### EXERCISE BRIEF
Transcribe the entries that come next exactly, but not the pictures they contain.

Saved entries:
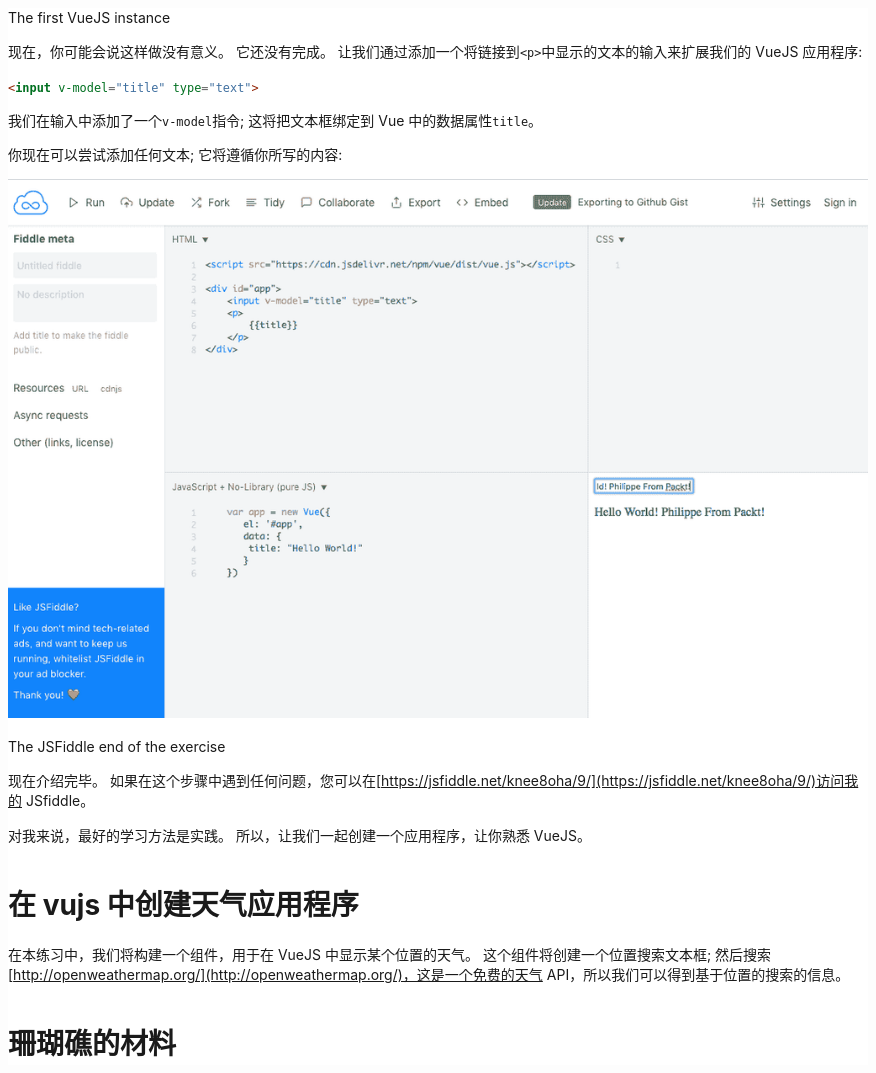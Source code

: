 The first VueJS instance 

现在，你可能会说这样做没有意义。 它还没有完成。 让我们通过添加一个将链接到`<p>`中显示的文本的输入来扩展我们的 VueJS 应用程序:

```html
<input v-model="title" type="text">
```

我们在输入中添加了一个`v-model`指令; 这将把文本框绑定到 Vue 中的数据属性`title`。

你现在可以尝试添加任何文本; 它将遵循你所写的内容:

![](img/24f896a1-d293-4364-b2aa-a380e4fcad49.png)

The JSFiddle end of the exercise 

现在介绍完毕。 如果在这个步骤中遇到任何问题，您可以在[https://jsfiddle.net/knee8oha/9/](https://jsfiddle.net/knee8oha/9/)访问我的 JSfiddle。

对我来说，最好的学习方法是实践。 所以，让我们一起创建一个应用程序，让你熟悉 VueJS。

# 在 vujs 中创建天气应用程序

在本练习中，我们将构建一个组件，用于在 VueJS 中显示某个位置的天气。 这个组件将创建一个位置搜索文本框; 然后搜索[http://openweathermap.org/](http://openweathermap.org/)，这是一个免费的天气 API，所以我们可以得到基于位置的搜索的信息。

# 珊瑚礁的材料
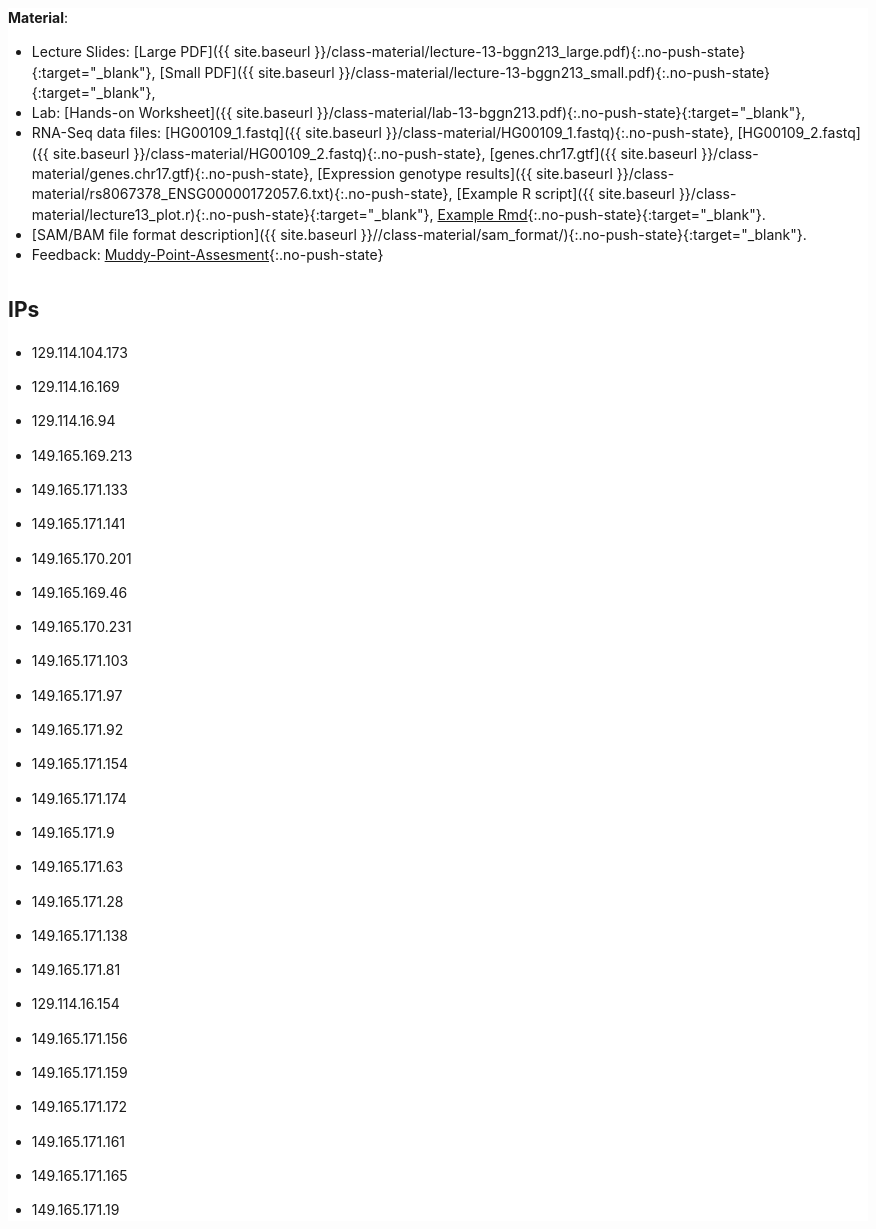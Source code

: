**Material**:
- Lecture Slides: [Large PDF]({{ site.baseurl }}/class-material/lecture-13-bggn213_large.pdf){:.no-push-state}{:target="_blank"}, [Small PDF]({{ site.baseurl }}/class-material/lecture-13-bggn213_small.pdf){:.no-push-state}{:target="_blank"},
- Lab: [Hands-on Worksheet]({{ site.baseurl }}/class-material/lab-13-bggn213.pdf){:.no-push-state}{:target="_blank"},
- RNA-Seq data files: [HG00109_1.fastq]({{ site.baseurl }}/class-material/HG00109_1.fastq){:.no-push-state}, [HG00109_2.fastq]({{ site.baseurl }}/class-material/HG00109_2.fastq){:.no-push-state}, [genes.chr17.gtf]({{ site.baseurl }}/class-material/genes.chr17.gtf){:.no-push-state}, [Expression genotype results]({{ site.baseurl }}/class-material/rs8067378_ENSG00000172057.6.txt){:.no-push-state}, [Example R script]({{ site.baseurl }}/class-material/lecture13_plot.r){:.no-push-state}{:target="_blank"}, [Example Rmd](https://github.com/bioboot/test_github/blob/master/lecture13_plot.md){:.no-push-state}{:target="_blank"}.
- [SAM/BAM file format description]({{ site.baseurl }}//class-material/sam_format/){:.no-push-state}{:target="_blank"}.  
- Feedback: [Muddy-Point-Assesment](https://goo.gl/forms/uokTiQ3YStajFVIl1){:.no-push-state}


## IPs     
- 129.114.104.173  
- 129.114.16.169  

- 129.114.16.94  
- 149.165.169.213  

- 149.165.171.133  
- 149.165.171.141  

- 149.165.170.201  
- 149.165.169.46  

- 149.165.170.231  
- 149.165.171.103  

- 149.165.171.97  
- 149.165.171.92  

- 149.165.171.154  
- 149.165.171.174  

- 149.165.171.9  
- 149.165.171.63   

- 149.165.171.28  
- 149.165.171.138  

- 149.165.171.81  
- 129.114.16.154  

- 149.165.171.156  
- 149.165.171.159  

- 149.165.171.172  
- 149.165.171.161   

- 149.165.171.165  
- 149.165.171.19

### ANSWER SECTION
Source code

: The first VueJS instance 

现在，你可能会说这样做没有意义。 它还没有完成。 让我们通过添加一个将链接到`<p>`中显示的文本的输入来扩展我们的 VueJS 应用程序:

```html
<input v-model="title" type="text">
```

我们在输入中添加了一个`v-model`指令; 这将把文本框绑定到 Vue 中的数据属性`title`。

你现在可以尝试添加任何文本; 它将遵循你所写的内容:

![](img/24f896a1-d293-4364-b2aa-a380e4fcad49.png)

The JSFiddle end of the exercise 

现在介绍完毕。 如果在这个步骤中遇到任何问题，您可以在[https://jsfiddle.net/knee8oha/9/](https://jsfiddle.net/knee8oha/9/)访问我的 JSfiddle。

对我来说，最好的学习方法是实践。 所以，让我们一起创建一个应用程序，让你熟悉 VueJS。

# 在 vujs 中创建天气应用程序

在本练习中，我们将构建一个组件，用于在 VueJS 中显示某个位置的天气。 这个组件将创建一个位置搜索文本框; 然后搜索[http://openweathermap.org/](http://openweathermap.org/)，这是一个免费的天气 API，所以我们可以得到基于位置的搜索的信息。

# 珊瑚礁的材料
Source code

:**Material**:
- Lecture Slides: [Large PDF]({{ site.baseurl }}/class-material/lecture-13-bggn213_large.pdf){:.no-push-state}{:target="_blank"}, [Small PDF]({{ site.baseurl }}/class-material/lecture-13-bggn213_small.pdf){:.no-push-state}{:target="_blank"},
- Lab: [Hands-on Worksheet]({{ site.baseurl }}/class-material/lab-13-bggn213.pdf){:.no-push-state}{:target="_blank"},
- RNA-Seq data files: [HG00109_1.fastq]({{ site.baseurl }}/class-material/HG00109_1.fastq){:.no-push-state}, [HG00109_2.fastq]({{ site.baseurl }}/class-material/HG00109_2.fastq){:.no-push-state}, [genes.chr17.gtf]({{ site.baseurl }}/class-material/genes.chr17.gtf){:.no-push-state}, [Expression genotype results]({{ site.baseurl }}/class-material/rs8067378_ENSG00000172057.6.txt){:.no-push-state}, [Example R script]({{ site.baseurl }}/class-material/lecture13_plot.r){:.no-push-state}{:target="_blank"}, [Example Rmd](https://github.com/bioboot/test_github/blob/master/lecture13_plot.md){:.no-push-state}{:target="_blank"}.
- [SAM/BAM file format description]({{ site.baseurl }}//class-material/sam_format/){:.no-push-state}{:target="_blank"}.  
- Feedback: [Muddy-Point-Assesment](https://goo.gl/forms/uokTiQ3YStajFVIl1){:.no-push-state}


## IPs     
- 129.114.104.173  
- 129.114.16.169  

- 129.114.16.94  
- 149.165.169.213  

- 149.165.171.133  
- 149.165.171.141  

- 149.165.170.201  
- 149.165.169.46  

- 149.165.170.231  
- 149.165.171.103  

- 149.165.171.97  
- 149.165.171.92  

- 149.165.171.154  
- 149.165.171.174  

- 149.165.171.9  
- 149.165.171.63   

- 149.165.171.28  
- 149.165.171.138  

- 149.165.171.81  
- 129.114.16.154  

- 149.165.171.156  
- 149.165.171.159  

- 149.165.171.172  
- 149.165.171.161   

- 149.165.171.165  
- 149.165.171.19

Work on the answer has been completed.